子どもの発達段階に合わせた環境を整えるためのポイントとして、場所、もの、人の3つの視点を提示。安全性や清潔さ、子どもの発達に合った空間、五感を刺激する遊びの提供など、具体的な工夫の方法を紹介します。また、手作りおもちゃの良さにも触れ、保育者の子ども理解が反映されたタイムリーなおもちゃが、子どもの成長を支えると述べます。
講演を通して、工藤先生は保育者一人一人に問いかけます。子どもの姿をよく見つめ、その発達に合った環境を創造していくことが、私たち保育者の重要な役割なのだと。
子どもを取り巻く環境づくりについて、改めて考えるきっかけとなる講演です。保育の質を高めるヒントが満載の内容となっています。ぜひご視聴ください。
※2022年12月19日に行った「せんせいゼミナール」オンラインセミナーの記録映像です。
お話のトピック
はじめに
- 環境は保育者の重要な役割。子どもと関わること以上に時間や気持ちを割いている
- 環境を工夫することで、子どもの中から引き出されるものが変わる
発達に合った環境を考える
- 発達段階の異なる子どもたちへの配慮
- 発達が著しい時期の子どもたちへの対応
- できるようになると危険も増える時期の対応
環境を考えるポイント:場所・もの・人
- 場所:安全性、清潔さ、発達に合った空間、大きな動きができる場所、落ち着ける空間
- もの:衛生面の管理、口に入れても安全な素材・形状、十分な数、音への配慮
- 人:保育者や友達の存在が重要。

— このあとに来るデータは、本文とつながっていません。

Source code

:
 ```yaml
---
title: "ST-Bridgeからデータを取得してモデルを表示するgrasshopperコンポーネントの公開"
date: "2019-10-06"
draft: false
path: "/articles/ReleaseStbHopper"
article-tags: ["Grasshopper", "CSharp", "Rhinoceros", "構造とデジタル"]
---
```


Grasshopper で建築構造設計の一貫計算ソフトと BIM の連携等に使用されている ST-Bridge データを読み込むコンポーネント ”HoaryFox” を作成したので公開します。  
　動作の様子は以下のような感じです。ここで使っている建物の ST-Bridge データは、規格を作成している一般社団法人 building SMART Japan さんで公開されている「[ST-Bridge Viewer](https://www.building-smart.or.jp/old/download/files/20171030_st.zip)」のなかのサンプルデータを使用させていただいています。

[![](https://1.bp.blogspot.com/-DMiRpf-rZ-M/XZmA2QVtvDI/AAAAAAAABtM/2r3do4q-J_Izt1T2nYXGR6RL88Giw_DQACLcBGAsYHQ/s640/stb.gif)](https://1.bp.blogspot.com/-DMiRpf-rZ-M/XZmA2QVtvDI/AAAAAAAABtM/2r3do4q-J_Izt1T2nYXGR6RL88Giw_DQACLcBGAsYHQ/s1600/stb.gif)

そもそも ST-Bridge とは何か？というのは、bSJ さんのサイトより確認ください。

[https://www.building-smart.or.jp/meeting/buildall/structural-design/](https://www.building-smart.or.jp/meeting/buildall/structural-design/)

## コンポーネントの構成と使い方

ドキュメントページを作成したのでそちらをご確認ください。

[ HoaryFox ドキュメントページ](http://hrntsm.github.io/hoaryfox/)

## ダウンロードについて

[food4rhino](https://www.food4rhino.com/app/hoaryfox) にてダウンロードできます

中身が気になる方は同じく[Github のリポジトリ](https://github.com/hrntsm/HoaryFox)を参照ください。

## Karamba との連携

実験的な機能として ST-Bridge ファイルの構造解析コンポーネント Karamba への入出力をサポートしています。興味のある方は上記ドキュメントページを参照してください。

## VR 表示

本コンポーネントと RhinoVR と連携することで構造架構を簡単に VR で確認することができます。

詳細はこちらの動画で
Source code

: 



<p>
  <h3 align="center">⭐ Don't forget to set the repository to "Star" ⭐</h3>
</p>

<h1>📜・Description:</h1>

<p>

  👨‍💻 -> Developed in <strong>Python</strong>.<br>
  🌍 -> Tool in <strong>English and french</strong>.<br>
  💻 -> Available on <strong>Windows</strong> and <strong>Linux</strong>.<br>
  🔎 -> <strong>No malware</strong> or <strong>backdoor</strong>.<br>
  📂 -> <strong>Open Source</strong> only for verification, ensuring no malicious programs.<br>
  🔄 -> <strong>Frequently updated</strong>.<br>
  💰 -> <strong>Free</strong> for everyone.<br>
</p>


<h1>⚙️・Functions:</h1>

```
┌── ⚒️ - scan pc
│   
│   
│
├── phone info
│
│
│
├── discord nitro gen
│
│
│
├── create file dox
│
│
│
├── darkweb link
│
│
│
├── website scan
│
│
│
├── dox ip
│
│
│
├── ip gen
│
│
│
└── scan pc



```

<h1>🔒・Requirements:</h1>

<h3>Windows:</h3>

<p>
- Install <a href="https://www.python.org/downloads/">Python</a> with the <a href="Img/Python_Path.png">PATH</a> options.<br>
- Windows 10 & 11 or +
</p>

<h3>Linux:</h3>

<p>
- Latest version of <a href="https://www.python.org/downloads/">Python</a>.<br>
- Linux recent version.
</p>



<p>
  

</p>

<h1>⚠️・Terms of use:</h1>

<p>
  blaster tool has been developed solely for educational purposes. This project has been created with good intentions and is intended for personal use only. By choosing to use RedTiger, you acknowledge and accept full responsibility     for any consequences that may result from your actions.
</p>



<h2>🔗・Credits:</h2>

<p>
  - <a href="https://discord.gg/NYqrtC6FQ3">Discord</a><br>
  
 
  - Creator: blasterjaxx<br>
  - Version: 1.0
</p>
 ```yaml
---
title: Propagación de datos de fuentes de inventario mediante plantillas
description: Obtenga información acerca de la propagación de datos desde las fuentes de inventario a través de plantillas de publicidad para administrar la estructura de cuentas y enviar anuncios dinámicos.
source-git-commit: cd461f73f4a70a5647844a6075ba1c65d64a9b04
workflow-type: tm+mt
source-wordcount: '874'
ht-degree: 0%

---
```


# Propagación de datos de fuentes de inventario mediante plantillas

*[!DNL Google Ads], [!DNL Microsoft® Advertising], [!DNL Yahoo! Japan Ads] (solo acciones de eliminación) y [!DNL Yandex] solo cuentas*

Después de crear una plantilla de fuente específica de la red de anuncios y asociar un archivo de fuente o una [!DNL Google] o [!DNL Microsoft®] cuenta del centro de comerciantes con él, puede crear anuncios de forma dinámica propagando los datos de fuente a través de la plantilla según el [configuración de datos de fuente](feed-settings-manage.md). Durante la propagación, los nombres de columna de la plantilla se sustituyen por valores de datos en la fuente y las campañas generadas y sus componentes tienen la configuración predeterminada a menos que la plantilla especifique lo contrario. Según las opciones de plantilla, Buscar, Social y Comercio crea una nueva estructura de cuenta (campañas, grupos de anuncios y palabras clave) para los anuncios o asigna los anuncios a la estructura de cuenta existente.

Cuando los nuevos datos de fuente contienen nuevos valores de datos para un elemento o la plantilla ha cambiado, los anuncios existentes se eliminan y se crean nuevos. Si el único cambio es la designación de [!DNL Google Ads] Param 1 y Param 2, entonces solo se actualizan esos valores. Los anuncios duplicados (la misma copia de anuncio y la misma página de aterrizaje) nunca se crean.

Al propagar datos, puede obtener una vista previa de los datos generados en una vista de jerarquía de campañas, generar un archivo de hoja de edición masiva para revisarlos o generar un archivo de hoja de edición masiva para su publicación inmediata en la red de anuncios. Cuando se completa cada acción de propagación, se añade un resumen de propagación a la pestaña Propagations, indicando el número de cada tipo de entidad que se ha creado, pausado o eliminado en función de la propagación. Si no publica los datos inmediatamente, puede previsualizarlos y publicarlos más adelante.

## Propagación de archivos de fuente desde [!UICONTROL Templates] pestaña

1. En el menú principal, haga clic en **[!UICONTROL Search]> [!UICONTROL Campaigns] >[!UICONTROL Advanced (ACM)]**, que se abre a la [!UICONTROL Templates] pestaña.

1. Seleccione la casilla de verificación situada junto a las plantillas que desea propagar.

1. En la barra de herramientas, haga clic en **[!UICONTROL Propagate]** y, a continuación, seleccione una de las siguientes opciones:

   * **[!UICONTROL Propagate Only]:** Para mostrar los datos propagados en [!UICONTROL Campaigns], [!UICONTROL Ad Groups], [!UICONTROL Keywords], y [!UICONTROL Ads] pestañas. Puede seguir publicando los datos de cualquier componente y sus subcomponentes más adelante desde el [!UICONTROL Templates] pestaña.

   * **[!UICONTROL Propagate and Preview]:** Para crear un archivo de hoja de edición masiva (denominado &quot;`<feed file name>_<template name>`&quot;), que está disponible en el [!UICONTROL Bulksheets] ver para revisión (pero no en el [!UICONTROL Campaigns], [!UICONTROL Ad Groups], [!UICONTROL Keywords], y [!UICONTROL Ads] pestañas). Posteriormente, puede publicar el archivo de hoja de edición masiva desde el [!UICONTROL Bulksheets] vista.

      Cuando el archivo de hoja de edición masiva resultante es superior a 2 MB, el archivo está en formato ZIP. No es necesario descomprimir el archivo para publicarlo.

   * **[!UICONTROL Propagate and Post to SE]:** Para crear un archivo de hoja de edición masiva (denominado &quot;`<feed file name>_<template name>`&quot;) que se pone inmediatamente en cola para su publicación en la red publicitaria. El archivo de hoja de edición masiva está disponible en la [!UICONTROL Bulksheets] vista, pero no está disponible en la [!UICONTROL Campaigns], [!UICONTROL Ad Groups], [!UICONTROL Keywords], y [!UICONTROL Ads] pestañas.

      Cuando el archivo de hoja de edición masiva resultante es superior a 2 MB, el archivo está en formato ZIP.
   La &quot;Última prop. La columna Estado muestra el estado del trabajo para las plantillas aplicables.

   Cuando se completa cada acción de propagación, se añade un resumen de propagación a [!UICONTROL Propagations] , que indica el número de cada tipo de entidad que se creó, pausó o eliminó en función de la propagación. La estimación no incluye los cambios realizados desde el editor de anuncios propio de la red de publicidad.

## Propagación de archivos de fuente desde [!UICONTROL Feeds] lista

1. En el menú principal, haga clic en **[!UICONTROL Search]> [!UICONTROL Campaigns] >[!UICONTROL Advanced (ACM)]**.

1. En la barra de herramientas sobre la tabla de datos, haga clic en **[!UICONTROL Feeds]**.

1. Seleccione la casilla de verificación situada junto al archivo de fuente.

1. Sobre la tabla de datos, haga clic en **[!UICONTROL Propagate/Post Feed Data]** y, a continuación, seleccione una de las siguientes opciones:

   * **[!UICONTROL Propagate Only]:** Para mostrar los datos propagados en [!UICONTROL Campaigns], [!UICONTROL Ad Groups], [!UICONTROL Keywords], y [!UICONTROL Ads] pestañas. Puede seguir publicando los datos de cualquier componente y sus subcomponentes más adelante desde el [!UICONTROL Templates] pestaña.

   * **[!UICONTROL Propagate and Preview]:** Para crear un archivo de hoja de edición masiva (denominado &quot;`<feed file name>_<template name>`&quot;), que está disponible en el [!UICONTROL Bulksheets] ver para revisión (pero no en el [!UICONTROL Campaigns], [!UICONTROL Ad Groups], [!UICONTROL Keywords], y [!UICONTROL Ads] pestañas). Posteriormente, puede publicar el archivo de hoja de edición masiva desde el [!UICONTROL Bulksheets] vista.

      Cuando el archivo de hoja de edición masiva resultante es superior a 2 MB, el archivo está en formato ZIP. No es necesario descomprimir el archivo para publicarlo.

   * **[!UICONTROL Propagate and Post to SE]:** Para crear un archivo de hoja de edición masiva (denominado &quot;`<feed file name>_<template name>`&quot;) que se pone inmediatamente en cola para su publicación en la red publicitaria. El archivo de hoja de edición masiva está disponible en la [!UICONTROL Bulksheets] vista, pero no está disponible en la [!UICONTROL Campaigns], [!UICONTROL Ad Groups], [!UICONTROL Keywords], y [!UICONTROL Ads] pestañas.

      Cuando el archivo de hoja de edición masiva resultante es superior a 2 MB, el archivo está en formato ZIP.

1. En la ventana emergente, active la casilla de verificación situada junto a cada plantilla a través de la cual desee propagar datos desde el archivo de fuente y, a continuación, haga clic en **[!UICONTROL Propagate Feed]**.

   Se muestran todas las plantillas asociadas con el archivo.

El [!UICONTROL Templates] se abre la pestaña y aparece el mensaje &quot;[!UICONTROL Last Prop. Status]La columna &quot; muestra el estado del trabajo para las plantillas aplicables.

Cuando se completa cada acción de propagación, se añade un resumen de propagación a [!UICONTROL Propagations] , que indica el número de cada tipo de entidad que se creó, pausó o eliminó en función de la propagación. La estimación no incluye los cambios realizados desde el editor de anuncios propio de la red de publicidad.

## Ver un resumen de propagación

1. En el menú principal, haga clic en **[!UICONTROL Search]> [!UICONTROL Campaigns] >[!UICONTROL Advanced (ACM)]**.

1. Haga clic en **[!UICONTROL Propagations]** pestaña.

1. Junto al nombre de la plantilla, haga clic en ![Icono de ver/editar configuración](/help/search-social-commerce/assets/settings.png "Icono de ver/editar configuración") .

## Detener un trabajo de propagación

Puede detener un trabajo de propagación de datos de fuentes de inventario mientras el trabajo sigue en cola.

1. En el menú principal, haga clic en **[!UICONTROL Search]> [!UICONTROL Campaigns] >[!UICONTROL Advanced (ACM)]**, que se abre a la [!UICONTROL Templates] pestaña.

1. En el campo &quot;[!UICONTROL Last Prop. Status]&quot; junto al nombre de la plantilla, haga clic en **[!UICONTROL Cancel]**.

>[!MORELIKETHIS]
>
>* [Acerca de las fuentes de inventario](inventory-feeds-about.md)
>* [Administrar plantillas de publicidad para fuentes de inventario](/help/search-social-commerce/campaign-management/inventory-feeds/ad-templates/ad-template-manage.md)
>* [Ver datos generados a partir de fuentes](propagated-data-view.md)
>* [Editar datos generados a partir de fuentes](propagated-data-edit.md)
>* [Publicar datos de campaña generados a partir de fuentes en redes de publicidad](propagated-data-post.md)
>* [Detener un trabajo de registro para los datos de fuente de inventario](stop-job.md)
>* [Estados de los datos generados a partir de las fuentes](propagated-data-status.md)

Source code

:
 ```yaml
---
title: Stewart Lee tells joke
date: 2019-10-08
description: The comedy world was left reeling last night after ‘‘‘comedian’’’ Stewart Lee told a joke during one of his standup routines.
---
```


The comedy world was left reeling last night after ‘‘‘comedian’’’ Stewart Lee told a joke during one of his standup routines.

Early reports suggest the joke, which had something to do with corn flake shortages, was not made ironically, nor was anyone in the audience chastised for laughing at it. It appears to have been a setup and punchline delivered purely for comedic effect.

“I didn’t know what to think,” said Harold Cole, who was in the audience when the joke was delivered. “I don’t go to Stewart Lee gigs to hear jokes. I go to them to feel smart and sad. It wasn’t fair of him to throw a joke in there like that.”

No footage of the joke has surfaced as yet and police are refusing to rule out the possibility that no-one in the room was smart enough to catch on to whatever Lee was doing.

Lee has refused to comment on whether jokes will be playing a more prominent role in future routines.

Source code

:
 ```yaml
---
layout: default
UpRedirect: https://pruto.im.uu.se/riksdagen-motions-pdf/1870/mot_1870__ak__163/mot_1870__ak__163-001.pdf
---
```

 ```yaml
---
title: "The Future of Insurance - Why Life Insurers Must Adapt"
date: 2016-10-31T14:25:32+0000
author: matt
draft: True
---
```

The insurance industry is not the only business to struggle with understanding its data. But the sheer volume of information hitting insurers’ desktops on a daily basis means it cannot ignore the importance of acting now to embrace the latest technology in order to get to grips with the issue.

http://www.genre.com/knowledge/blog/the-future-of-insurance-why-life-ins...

特に保育者の子どもへのまなざしが大切
遊びから環境を考えるポイント
- 五感を使う:触れる、聞く、嗅ぐ、見る、味わう
- 見立てる:道具、数、場所から想像力を膨らませる
- 自然を感じる:季節、植物、生き物との出会い
- 表現する:音楽、造形など多様な表現方法を提供する
手作りおもちゃの良さ
- 発達に合ったおもちゃをタイムリーに提供できる
- 保育者の子ども理解が反映される
- 保護者の参考にもなる
まとめ
- 遊びの環境を考えるポイントは、五感の活用、見立て、自然体験、表現
- 環境を考えるポイントは、場所、もの、人(特に保育者のまなざし)
- 発達に合った環境づくりのために、子ども一人一人の姿をよく見ることが大切
講師:工藤佳代子(くどう・かよこ)
東京家政大学ナースリールーム施設長。東京家政大学を卒業後、保育士として同大学ナースリールームに勤務する。9年間の勤務の後、ナースリールームを離れるが平成19年に復職、平成31年からは施設長を務める。
※東京家政大学ナースリールームとは・・・東京家政大学板橋キャンパス(東京都板橋区)内にある事業所内保育所の機能を備えた認可保育所。木々に囲まれたキャンパスの中、0〜3歳の子どもたちが過ごしています。